Instructions for the task
Word for word, transcribe the lines below and drop the pictures.

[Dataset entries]
━━━━
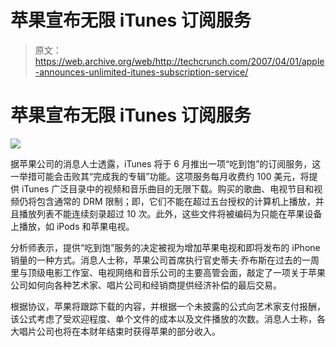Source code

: # 苹果宣布无限 iTunes 订阅服务 

> 原文：<https://web.archive.org/web/http://techcrunch.com/2007/04/01/apple-announces-unlimited-itunes-subscription-service/>

# 苹果宣布无限 iTunes 订阅服务

![](img/e6ae844619f60bc73382ab6c4d014750.png)

据苹果公司的消息人士透露，iTunes 将于 6 月推出一项“吃到饱”的订阅服务，这一举措可能会击败其“完成我的专辑”功能。这项服务每月收费约 100 美元，将提供 iTunes 广泛目录中的视频和音乐曲目的无限下载。购买的歌曲、电视节目和视频仍将包含通常的 DRM 限制；即，它们不能在超过五台授权的计算机上播放，并且播放列表不能连续刻录超过 10 次。此外，这些文件将被编码为只能在苹果设备上播放，如 iPods 和苹果电视。

分析师表示，提供“吃到饱”服务的决定被视为增加苹果电视和即将发布的 iPhone 销量的一种方式。消息人士称，苹果公司首席执行官史蒂夫·乔布斯在过去的一周里与顶级电影工作室、电视网络和音乐公司的主要高管会面，敲定了一项关于苹果公司如何向各种艺术家、唱片公司和经销商提供经济补偿的最后交易。

根据协议，苹果将跟踪下载的内容，并根据一个未披露的公式向艺术家支付报酬，该公式考虑了受欢迎程度、单个文件的成本以及文件播放的次数。消息人士称，各大唱片公司也将在本财年结束时获得苹果的部分收入。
━━━━
Solved problem
Source code

: # 苹果宣布无限 iTunes 订阅服务 

> 原文：<https://web.archive.org/web/http://techcrunch.com/2007/04/01/apple-announces-unlimited-itunes-subscription-service/>

# 苹果宣布无限 iTunes 订阅服务

![](img/e6ae844619f60bc73382ab6c4d014750.png)

据苹果公司的消息人士透露，iTunes 将于 6 月推出一项“吃到饱”的订阅服务，这一举措可能会击败其“完成我的专辑”功能。这项服务每月收费约 100 美元，将提供 iTunes 广泛目录中的视频和音乐曲目的无限下载。购买的歌曲、电视节目和视频仍将包含通常的 DRM 限制；即，它们不能在超过五台授权的计算机上播放，并且播放列表不能连续刻录超过 10 次。此外，这些文件将被编码为只能在苹果设备上播放，如 iPods 和苹果电视。

分析师表示，提供“吃到饱”服务的决定被视为增加苹果电视和即将发布的 iPhone 销量的一种方式。消息人士称，苹果公司首席执行官史蒂夫·乔布斯在过去的一周里与顶级电影工作室、电视网络和音乐公司的主要高管会面，敲定了一项关于苹果公司如何向各种艺术家、唱片公司和经销商提供经济补偿的最后交易。

根据协议，苹果将跟踪下载的内容，并根据一个未披露的公式向艺术家支付报酬，该公式考虑了受欢迎程度、单个文件的成本以及文件播放的次数。消息人士称，各大唱片公司也将在本财年结束时获得苹果的部分收入。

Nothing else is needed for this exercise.